_Task prompt_. All lines of the material that contain "perror" must be copied out.

_Supplied information_.
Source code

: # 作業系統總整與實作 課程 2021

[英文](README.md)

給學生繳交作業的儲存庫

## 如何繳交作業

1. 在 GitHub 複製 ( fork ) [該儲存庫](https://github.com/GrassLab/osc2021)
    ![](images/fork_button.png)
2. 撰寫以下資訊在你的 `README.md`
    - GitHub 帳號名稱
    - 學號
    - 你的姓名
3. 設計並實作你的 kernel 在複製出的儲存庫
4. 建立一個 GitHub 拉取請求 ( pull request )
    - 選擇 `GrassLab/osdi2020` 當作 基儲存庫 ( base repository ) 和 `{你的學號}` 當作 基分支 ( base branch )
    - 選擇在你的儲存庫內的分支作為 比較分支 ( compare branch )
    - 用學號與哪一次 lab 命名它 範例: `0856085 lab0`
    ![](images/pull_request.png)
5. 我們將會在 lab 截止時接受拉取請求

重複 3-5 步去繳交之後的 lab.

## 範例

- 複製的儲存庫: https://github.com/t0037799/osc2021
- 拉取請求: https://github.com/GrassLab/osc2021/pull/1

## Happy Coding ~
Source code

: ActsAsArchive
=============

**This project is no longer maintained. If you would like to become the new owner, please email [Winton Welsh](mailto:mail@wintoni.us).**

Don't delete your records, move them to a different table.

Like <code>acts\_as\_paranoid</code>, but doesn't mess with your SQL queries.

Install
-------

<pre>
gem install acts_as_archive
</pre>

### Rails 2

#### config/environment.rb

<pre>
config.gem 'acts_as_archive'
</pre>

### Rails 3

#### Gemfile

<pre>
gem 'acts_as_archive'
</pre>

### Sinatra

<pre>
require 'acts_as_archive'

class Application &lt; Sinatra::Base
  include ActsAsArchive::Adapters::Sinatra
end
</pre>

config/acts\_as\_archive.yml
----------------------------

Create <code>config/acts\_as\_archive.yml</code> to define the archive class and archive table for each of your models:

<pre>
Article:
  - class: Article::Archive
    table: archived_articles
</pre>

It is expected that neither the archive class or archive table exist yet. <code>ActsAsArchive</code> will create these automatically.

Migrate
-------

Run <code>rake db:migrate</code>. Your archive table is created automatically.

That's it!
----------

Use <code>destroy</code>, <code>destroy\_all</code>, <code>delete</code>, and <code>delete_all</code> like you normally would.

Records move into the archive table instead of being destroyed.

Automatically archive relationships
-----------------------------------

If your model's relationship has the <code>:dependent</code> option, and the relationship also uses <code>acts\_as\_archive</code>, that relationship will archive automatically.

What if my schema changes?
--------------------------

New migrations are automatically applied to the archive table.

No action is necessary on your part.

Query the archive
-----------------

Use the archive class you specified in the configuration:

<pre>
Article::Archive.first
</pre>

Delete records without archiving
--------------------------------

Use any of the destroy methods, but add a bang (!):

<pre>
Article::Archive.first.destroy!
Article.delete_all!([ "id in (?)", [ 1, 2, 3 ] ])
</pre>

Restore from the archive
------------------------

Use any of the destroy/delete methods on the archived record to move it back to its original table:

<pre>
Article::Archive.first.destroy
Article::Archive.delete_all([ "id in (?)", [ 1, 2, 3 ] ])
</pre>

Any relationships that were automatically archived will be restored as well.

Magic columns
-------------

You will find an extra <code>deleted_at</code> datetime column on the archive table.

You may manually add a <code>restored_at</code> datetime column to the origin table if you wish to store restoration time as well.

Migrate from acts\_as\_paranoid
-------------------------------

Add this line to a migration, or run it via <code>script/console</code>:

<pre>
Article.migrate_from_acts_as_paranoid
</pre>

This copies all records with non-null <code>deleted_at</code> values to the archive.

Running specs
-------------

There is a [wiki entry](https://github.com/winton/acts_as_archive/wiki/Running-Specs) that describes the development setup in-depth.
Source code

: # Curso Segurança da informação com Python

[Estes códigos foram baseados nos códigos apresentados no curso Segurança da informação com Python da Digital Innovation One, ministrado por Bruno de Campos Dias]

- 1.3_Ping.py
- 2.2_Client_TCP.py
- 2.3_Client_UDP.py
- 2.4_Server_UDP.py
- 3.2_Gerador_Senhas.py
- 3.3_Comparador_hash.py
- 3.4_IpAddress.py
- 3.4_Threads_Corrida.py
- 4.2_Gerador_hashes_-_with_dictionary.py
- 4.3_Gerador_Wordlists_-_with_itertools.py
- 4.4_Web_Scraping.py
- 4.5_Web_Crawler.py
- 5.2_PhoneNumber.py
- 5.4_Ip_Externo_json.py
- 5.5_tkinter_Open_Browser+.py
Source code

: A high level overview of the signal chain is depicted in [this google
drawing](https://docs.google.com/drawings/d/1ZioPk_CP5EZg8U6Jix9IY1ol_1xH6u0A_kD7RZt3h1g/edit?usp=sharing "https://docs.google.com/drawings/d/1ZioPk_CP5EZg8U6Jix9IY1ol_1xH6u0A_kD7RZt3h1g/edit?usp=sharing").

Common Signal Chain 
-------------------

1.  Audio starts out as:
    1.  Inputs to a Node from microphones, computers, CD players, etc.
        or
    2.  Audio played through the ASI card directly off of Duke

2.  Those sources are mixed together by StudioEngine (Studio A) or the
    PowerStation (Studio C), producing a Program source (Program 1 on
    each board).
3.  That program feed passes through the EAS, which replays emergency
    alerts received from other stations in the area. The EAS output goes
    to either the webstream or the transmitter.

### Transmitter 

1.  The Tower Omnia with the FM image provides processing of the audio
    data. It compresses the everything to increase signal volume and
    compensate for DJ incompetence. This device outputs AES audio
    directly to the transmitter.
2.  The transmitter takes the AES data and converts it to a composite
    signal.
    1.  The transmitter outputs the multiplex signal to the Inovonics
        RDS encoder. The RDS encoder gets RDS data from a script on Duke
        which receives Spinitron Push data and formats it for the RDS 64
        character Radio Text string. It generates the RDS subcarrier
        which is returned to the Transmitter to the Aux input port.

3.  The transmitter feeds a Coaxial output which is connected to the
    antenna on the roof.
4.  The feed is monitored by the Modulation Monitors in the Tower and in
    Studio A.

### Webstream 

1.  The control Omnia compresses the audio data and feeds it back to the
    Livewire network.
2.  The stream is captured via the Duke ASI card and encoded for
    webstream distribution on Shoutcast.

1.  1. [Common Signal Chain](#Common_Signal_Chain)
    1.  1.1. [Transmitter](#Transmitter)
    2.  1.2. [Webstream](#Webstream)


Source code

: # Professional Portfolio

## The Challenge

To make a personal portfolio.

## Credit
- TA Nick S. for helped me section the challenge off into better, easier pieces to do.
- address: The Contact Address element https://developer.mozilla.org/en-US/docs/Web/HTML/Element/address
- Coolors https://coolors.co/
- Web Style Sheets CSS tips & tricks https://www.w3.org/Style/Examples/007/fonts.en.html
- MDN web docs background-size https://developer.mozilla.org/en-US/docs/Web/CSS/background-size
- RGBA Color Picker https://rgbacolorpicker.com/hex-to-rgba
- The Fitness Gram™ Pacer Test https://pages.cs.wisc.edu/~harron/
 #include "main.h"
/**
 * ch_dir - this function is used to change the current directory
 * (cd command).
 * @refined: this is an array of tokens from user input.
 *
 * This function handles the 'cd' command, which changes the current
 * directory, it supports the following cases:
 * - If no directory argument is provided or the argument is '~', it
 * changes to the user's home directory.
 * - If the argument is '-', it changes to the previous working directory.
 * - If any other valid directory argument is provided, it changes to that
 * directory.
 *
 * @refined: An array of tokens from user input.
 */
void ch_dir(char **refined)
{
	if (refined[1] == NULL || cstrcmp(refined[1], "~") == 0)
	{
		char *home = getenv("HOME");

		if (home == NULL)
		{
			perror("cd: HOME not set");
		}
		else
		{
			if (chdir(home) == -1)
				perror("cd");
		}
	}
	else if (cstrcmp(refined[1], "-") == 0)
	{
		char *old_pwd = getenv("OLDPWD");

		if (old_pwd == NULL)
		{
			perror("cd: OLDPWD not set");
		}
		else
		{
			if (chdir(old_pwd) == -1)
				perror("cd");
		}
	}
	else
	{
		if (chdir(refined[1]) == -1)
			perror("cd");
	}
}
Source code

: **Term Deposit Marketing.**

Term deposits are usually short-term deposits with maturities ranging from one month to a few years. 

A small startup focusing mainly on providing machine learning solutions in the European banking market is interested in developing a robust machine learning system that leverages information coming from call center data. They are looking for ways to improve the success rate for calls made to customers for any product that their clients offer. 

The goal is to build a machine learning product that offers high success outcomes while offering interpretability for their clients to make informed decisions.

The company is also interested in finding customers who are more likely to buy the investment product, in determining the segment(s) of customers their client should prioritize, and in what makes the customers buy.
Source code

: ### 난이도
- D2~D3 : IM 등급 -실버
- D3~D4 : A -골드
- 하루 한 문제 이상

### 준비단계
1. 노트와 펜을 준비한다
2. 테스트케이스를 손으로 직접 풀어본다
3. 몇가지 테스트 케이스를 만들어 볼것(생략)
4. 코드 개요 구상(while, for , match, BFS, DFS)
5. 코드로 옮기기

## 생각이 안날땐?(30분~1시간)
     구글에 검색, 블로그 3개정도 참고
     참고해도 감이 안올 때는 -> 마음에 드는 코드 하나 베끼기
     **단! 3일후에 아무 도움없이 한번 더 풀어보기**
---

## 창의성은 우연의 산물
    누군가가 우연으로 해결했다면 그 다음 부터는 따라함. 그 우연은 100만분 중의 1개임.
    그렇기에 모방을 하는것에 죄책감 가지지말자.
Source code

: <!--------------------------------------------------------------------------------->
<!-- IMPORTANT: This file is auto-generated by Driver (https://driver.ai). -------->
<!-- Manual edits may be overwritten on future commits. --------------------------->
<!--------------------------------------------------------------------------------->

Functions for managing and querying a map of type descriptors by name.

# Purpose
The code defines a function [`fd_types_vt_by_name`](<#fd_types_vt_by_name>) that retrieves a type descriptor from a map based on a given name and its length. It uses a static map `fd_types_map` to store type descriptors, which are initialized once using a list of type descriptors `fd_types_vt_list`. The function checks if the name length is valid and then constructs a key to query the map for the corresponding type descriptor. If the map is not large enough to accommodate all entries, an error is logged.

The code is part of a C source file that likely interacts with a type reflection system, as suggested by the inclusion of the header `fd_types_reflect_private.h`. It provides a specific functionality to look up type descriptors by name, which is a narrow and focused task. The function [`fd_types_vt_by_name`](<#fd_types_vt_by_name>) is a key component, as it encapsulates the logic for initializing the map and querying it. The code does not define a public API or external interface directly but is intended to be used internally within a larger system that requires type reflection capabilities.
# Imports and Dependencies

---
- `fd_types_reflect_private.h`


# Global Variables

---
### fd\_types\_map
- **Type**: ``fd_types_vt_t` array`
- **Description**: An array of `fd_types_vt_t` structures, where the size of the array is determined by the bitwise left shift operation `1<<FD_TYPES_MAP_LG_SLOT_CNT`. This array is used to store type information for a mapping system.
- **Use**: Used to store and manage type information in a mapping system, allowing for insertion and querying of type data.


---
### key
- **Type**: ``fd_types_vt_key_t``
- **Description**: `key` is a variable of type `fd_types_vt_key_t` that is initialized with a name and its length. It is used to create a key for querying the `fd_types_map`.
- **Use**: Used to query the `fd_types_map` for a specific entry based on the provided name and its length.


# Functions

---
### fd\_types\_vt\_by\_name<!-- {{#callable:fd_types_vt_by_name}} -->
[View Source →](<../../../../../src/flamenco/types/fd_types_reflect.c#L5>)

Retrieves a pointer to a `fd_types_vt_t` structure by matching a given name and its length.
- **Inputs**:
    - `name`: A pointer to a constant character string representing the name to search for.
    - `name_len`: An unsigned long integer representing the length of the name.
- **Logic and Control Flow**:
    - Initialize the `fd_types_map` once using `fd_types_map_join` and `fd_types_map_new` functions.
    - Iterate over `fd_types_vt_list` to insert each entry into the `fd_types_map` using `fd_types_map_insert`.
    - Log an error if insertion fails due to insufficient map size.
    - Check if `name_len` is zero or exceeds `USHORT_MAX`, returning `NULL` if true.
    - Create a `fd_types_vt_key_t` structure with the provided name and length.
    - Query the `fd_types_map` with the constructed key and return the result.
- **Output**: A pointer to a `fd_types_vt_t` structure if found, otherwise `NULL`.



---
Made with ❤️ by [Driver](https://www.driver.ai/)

_Your response_.
			perror("cd: HOME not set");
				perror("cd");
			perror("cd: OLDPWD not set");
				perror("cd");
			perror("cd");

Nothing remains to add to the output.